Preparatory and analyzed data / analytical methods . The approaches can be quite fast, so both are promising (even if little synthesized programs are still publicly demonstrated), but generation and testing (for example, GP) are awkwardly parallel , and then noticeable improvements (scaling to realistic program sizes). But note that Incremental Inductive Programming (IIP) §, which is essentially consistent, has demonstrated an order of magnitude more efficient non-incremental approaches.
§ These links are directly related to the PDF files: sorry, I can not find the abstract.
Demonstration Programming (PbD) and Example Programming (PbE) are end-user development programs that are known to actually use inductive program synthesis.
Deductive synthesis of programs start with the (supposed) full (formal) specification (logical conditions). One of the methods uses automatic theoretical proxies : for synthesizing a program, it builds a proof of the existence of an object that meets the specification; therefore, through the Curry-Howard-de Bruijn isomorphism (correspondence of subprograms as correspondence of programs and correspondence of formula form), he extracts the program from the proof. Other options include the use of constraint constraints and the deductive composition of routine libraries .

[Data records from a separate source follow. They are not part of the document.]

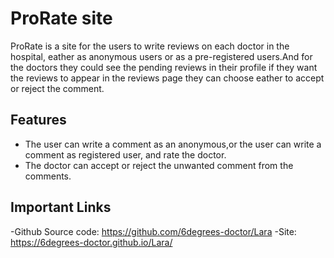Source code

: # ProRate site
ProRate is a site for the users to write reviews on each doctor in the hospital, eather as anonymous users or as a pre-registered users.And for the doctors they could see the pending reviews in their profile if they want the reviews to appear in the reviews page they can choose eather to accept or reject the comment.


## Features
- The user can write a comment as an anonymous,or the user can write a comment as registered user, and rate the doctor.
- The doctor can accept or reject the unwanted comment from the comments.

## Important Links
-Github Source code:
https://github.com/6degrees-doctor/Lara
-Site:
https://6degrees-doctor.github.io/Lara/
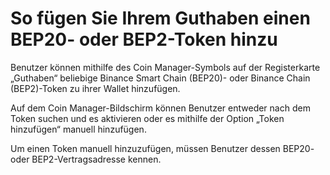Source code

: # So fügen Sie Ihrem Guthaben einen BEP20- oder BEP2-Token hinzu

Benutzer können mithilfe des Coin Manager-Symbols auf der Registerkarte „Guthaben“ beliebige Binance Smart Chain (BEP20)- oder Binance Chain (BEP2)-Token zu ihrer Wallet hinzufügen.

Auf dem Coin Manager-Bildschirm können Benutzer entweder nach dem Token suchen und es aktivieren oder es mithilfe der Option „Token hinzufügen“ manuell hinzufügen.

Um einen Token manuell hinzuzufügen, müssen Benutzer dessen BEP20- oder BEP2-Vertragsadresse kennen.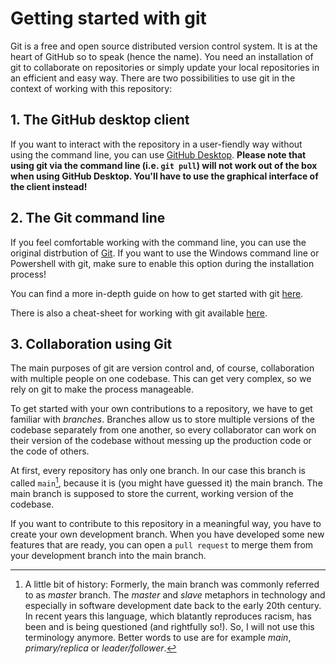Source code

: # Getting started with git

Git is a free and open source distributed version control system. It is at the
heart of GitHub so to speak (hence the name). You need an installation of git
to collaborate on repositories or simply update your local repositories in
an efficient and easy way. There are two possibilities to use git in the
context of working with this repository:

## 1. The GitHub desktop client

If you want to interact with the repository in a user-fiendly way without
using the command line, you can use [GitHub Desktop](https://desktop.github.com/).
**Please note that using git via the command line (i.e. `git pull`) will not
work out of the box when using GitHub Desktop. You'll have to use the graphical
interface of the client instead!**

## 2. The Git command line

If you feel comfortable working with the command line, you can use the original
distrbution of [Git](https://git-scm.com/). If you want to use the Windows
command line or Powershell with git, make sure to enable this option during
the installation process!

You can find a more in-depth guide on how to get started with git [here](https://github.com/git-guides/install-git).

There is also a cheat-sheet for working with git available [here](https://about.gitlab.com/images/press/git-cheat-sheet.pdf).

## 3. Collaboration using Git

The main purposes of git are version control and, of course, collaboration
with multiple people on one codebase. This can get very complex, so we rely
on git to make the process manageable.

To get started with your own contributions to a repository, we have to
get familiar with *branches*. Branches allow us to store multiple versions
of the codebase separately from one another, so every collaborator can work
on their version of the codebase without messing up the production code or the
code of others.

At first, every repository has only one branch. In our case this branch is
called `main`[^1], because it is (you might have guessed it) the main branch.
The main branch is supposed to store the current, working version of the
codebase.

If you want to contribute to this repository in a meaningful way, you have to
create your own development branch. When you have developed some new features
that are ready, you can open a `pull request` to merge them from your
development branch into the main branch.


[^1]: A little bit of history: Formerly, the main branch was commonly referred
to as *master* branch. The *master* and *slave* metaphors in technology and
especially in software development date back to the early 20th century. In
recent years this language, which blatantly reproduces racism, has been and is
being questioned (and rightfully so!). So, I will not use this terminology
anymore. Better words to use are for example *main*, *primary/replica* or
*leader/follower*.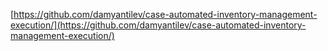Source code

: [https://github.com/damyantilev/case-automated-inventory-management-execution/](https://github.com/damyantilev/case-automated-inventory-management-execution/)
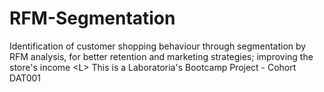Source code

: # RFM-Segmentation
Identification of customer shopping behaviour through segmentation by RFM analysis, for better retention and marketing strategies; improving the store's income &lt;L> This is a Laboratoria's Bootcamp Project - Cohort DAT001
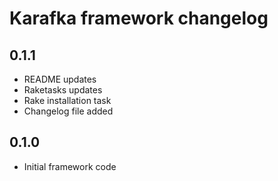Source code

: # Karafka framework changelog

## 0.1.1

- README updates
- Raketasks updates
- Rake installation task
- Changelog file added

## 0.1.0

- Initial framework code
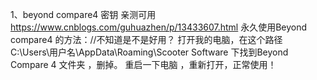 1、beyond compare4 密钥 亲测可用
https://www.cnblogs.com/guhuazhen/p/13433607.html
永久使用Beyond compare4 的方法：//不知道是不是好用？
打开我的电脑，在这个路径 C:\Users\用户名\AppData\Roaming\Scooter Software  下找到Beyond Compare 4 文件夹 ，删掉。
重启一下电脑 ，重新打开，正常使用！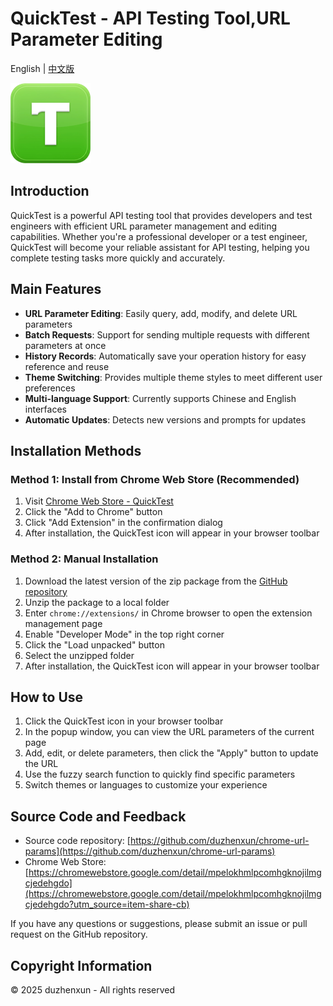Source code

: # QuickTest - API Testing Tool,URL Parameter Editing

English | [中文版](README.md)

![QuickTest Icon](images/icon128.png)

## Introduction

QuickTest is a powerful API testing tool that provides developers and test engineers with efficient URL parameter management and editing capabilities. Whether you're a professional developer or a test engineer, QuickTest will become your reliable assistant for API testing, helping you complete testing tasks more quickly and accurately.

## Main Features

- **URL Parameter Editing**: Easily query, add, modify, and delete URL parameters
- **Batch Requests**: Support for sending multiple requests with different parameters at once
- **History Records**: Automatically save your operation history for easy reference and reuse
- **Theme Switching**: Provides multiple theme styles to meet different user preferences
- **Multi-language Support**: Currently supports Chinese and English interfaces
- **Automatic Updates**: Detects new versions and prompts for updates

## Installation Methods

### Method 1: Install from Chrome Web Store (Recommended)

1. Visit [Chrome Web Store - QuickTest](https://chromewebstore.google.com/detail/mpelokhmlpcomhgknojilmgcjedehgdo?utm_source=item-share-cb)
2. Click the "Add to Chrome" button
3. Click "Add Extension" in the confirmation dialog
4. After installation, the QuickTest icon will appear in your browser toolbar

### Method 2: Manual Installation

1. Download the latest version of the zip package from the [GitHub repository](https://github.com/duzhenxun/chrome-url-params)
2. Unzip the package to a local folder
3. Enter `chrome://extensions/` in Chrome browser to open the extension management page
4. Enable "Developer Mode" in the top right corner
5. Click the "Load unpacked" button
6. Select the unzipped folder
7. After installation, the QuickTest icon will appear in your browser toolbar

## How to Use

1. Click the QuickTest icon in your browser toolbar
2. In the popup window, you can view the URL parameters of the current page
3. Add, edit, or delete parameters, then click the "Apply" button to update the URL
4. Use the fuzzy search function to quickly find specific parameters
5. Switch themes or languages to customize your experience

## Source Code and Feedback

- Source code repository: [https://github.com/duzhenxun/chrome-url-params](https://github.com/duzhenxun/chrome-url-params)
- Chrome Web Store: [https://chromewebstore.google.com/detail/mpelokhmlpcomhgknojilmgcjedehgdo](https://chromewebstore.google.com/detail/mpelokhmlpcomhgknojilmgcjedehgdo?utm_source=item-share-cb)

If you have any questions or suggestions, please submit an issue or pull request on the GitHub repository.

## Copyright Information

© 2025 duzhenxun - All rights reserved
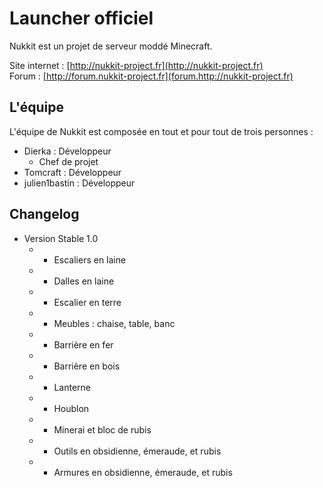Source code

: ﻿Launcher officiel
===========

Nukkit est un projet de serveur moddé Minecraft.

Site internet : [http://nukkit-project.fr](http://nukkit-project.fr)  
Forum : [http://forum.nukkit-project.fr](forum.http://nukkit-project.fr)

L'équipe
-----------

L'équipe de Nukkit est composée en tout et pour tout de trois personnes :

* Dierka : Développeur
    * Chef de projet
* Tomcraft : Développeur
* julien1bastin : Développeur

Changelog
-----------

* Version Stable 1.0
    * + Escaliers en laine
    * + Dalles en laine
    * + Escalier en terre
    * + Meubles : chaise, table, banc
    * + Barrière en fer
    * + Barrière en bois
    * + Lanterne
    * + Houblon
    * + Minerai et bloc de rubis
    * + Outils en obsidienne, émeraude, et rubis
    * + Armures en obsidienne, émeraude, et rubis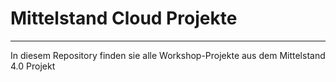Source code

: 

# Mittelstand Cloud Projekte
----------------------------

In diesem Repository finden sie alle Workshop-Projekte aus dem Mittelstand 4.0 Projekt
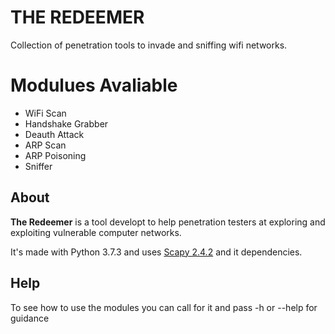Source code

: # THE REDEEMER
Collection of penetration tools to invade and sniffing wifi networks.<br>
<h1>Modulues Avaliable</h1>
<ul>
  <li>WiFi Scan</li>
  <li>Handshake Grabber</li>
  <li>Deauth Attack</li>
  <li>ARP Scan</li>
  <li>ARP Poisoning</li>
  <li>Sniffer</li>
</ul>

<h2>About</h2>
<p><b>The Redeemer</b> is a tool developt to help penetration testers at exploring and exploiting vulnerable computer networks.</p>
<p>It's made with Python 3.7.3 and uses <a href="https://github.com/secdev/scapy">Scapy 2.4.2</a> and it dependencies.</p>

<h2>Help</h2>
<p>To see how to use the modules you can call for it and pass -h or --help for guidance</p>
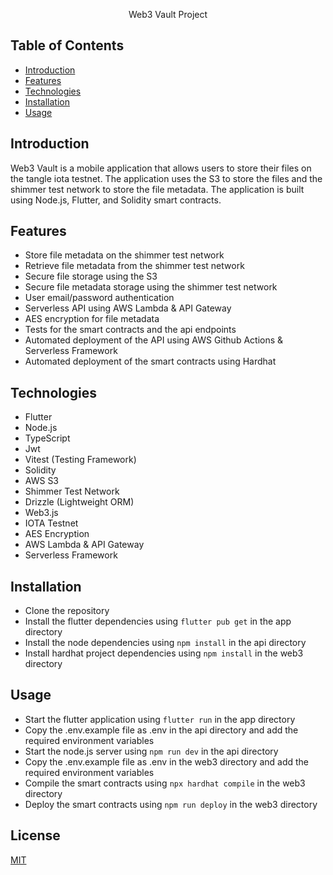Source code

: <p align="center">
    Web3 Vault Project 
</p>


## Table of Contents

- [Introduction](#introduction)
- [Features](#features)
- [Technologies](#technologies)
- [Installation](#installation)
- [Usage](#usage)


## Introduction

Web3 Vault is a mobile application that allows users to store their files on the tangle iota testnet. The application uses the S3 to store the files and the shimmer test network  to store the file metadata. The application is built using Node.js, Flutter, and Solidity smart contracts.


## Features


- Store file metadata on the shimmer test network
- Retrieve file metadata from the shimmer test network
- Secure file storage using the S3
- Secure file metadata storage using the shimmer test network
- User email/password authentication
- Serverless API using AWS Lambda & API Gateway
- AES encryption for file metadata
- Tests for the smart contracts and the api endpoints
- Automated deployment of the API using AWS Github Actions & Serverless Framework
- Automated deployment of the smart contracts using Hardhat


## Technologies
- Flutter
- Node.js
- TypeScript
- Jwt
- Vitest (Testing Framework)
- Solidity
- AWS S3
- Shimmer Test Network
- Drizzle (Lightweight ORM)
- Web3.js
- IOTA Testnet
- AES Encryption
- AWS Lambda & API Gateway
- Serverless Framework


## Installation
- Clone the repository
- Install the flutter dependencies using `flutter pub get` in the app directory
- Install the node dependencies using `npm install` in the api directory
- Install hardhat project dependencies using `npm install` in the web3 directory


## Usage
- Start the flutter application using `flutter run` in the app directory
- Copy the .env.example file as .env  in the api directory and add the required environment variables
- Start the node.js server using `npm run dev` in the api directory
- Copy the .env.example file as .env  in the web3 directory and add the required environment variables
- Compile the smart contracts using `npx hardhat compile` in the web3 directory 
- Deploy the smart contracts using `npm run deploy` in the web3 directory


## License
[MIT](https://choosealicense.com/licenses/mit/)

In my opinion, inductive and deductive synthesis in practice attack the same problem with two different angles, because what constitutes the full specification is controversial (in addition, the full specification today may become incomplete tomorrow - the world is not static).
When (if) these methods (self-improvement / adaptation and synthesis of programs) mature, they promise to increase the amount of automation provided by declarative programming (that such a setting should be considered "programming") is sometimes discussed ): we will focus more on Domain Engineering and Requirement Analysis and development than with the development and development of software, manual debugging, manual tuning of system performance, etc. (possibly with less random complexity compared to what was introduced using the current manual, rather than self-improvement / adaptation of the technique). It will also help to increase the level of flexibility that will be demonstrated by modern methods.